On the "Fair Forests: Regularized Tree Induction to Minimize Model Bias", it is written that
We propose a simple regularization approach to constructing a fair decision tree induction algorithm. This is done by altering the way we measure the information gain $G(T, a)$, where $T$ is a set of training examples, and $a$ is the attribute to split on. We will denote the set of points in each of the $k$ branchs of the tree as $T_{i \ldots k}$. This normally is combined with an impurity measure $I(T)$, to give us $$ G(T, a)=I(T)-\sum_{\forall T_{i} \in \text { splits }(a)} \frac{\left|T_{i}\right|}{|T|} \cdot I\left(T_{i}\right) $$ The information gain scores the quality of a splitting attribute $a$ by how much it reduces impurity compared to the current impurity. The larger the gain, the more pure the class labels have become, and thus, should improve classification performance. In the CART algorithm, the Gini impurity is normally used for categorical targets. $$ I_{\mathrm{Gini}}(T)=1-\sum_{\forall T_{i} \in \text { splits }(\text { label })}\left(\frac{\left|T_{i}\right|}{|T|}\right)^{2} $$
Especially, those two things make me confused very much.

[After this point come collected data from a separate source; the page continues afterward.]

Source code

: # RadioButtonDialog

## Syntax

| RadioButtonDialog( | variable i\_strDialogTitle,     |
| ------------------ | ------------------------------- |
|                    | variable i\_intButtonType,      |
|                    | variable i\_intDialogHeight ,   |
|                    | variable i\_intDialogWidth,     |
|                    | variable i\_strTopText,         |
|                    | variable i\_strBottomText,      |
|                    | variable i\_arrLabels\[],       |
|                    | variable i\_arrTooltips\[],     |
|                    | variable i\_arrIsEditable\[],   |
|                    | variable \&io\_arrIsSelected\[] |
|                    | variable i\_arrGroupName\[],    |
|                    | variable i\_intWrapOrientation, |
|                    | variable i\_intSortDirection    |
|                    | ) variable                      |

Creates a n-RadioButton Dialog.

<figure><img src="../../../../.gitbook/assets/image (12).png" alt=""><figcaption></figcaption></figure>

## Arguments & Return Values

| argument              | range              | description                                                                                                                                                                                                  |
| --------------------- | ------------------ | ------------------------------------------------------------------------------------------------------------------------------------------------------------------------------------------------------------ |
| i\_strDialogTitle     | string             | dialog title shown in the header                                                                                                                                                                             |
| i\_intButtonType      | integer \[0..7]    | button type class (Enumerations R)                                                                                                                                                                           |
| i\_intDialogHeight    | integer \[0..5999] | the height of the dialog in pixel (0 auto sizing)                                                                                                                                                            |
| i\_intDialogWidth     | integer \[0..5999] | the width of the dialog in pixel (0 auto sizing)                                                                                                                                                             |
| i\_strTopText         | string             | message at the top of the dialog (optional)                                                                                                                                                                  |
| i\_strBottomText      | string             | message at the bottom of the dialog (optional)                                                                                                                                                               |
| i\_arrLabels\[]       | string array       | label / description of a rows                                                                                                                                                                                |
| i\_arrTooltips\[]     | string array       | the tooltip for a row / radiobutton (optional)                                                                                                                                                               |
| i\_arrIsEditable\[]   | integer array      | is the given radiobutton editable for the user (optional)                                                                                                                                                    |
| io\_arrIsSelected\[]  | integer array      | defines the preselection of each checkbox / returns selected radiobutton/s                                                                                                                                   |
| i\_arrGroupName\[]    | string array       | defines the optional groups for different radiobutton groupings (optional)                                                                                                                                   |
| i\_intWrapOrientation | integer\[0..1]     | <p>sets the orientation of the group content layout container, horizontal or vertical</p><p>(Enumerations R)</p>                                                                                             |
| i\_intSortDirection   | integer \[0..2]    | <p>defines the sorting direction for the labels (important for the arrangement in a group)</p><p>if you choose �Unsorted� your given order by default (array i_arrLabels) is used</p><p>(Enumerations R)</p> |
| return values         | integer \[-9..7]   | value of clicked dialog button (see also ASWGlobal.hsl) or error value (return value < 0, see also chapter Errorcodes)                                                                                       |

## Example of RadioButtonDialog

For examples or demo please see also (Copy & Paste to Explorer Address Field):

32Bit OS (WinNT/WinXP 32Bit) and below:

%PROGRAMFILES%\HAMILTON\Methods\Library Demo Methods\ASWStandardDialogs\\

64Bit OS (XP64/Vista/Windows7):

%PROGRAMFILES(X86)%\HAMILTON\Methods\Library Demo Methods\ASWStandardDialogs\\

- The definiton of $\mathrm{splits(a)}$ is not written in the paper.
- It is written that $T_i$ is the branch, however, for me, it seems a node.
I have already learned about Random Forest on the ESL, so I know the normal definition of impurity as: $$ I_G(p) = 1 - \sum_{i=1}^{k} p_i^2 $$ However, I can't figure out each definition in this paper...
I can't understand that "the definition of $splits(a)$". $T_i$ seems the set of training points, for example, $T_1 = {x_k | x_k < 1}, T_2 = {x_k | x_k \ge 1}$. Since $T_i \in splits(a)$, $splits(a)$ seems including $T_i$, but I can't understand the meaning... I'm sorry for bad explaining. Anyway, the most strange point for me is the definition of $splits(a)$.
– mayu Mar 02 '21 at 09:26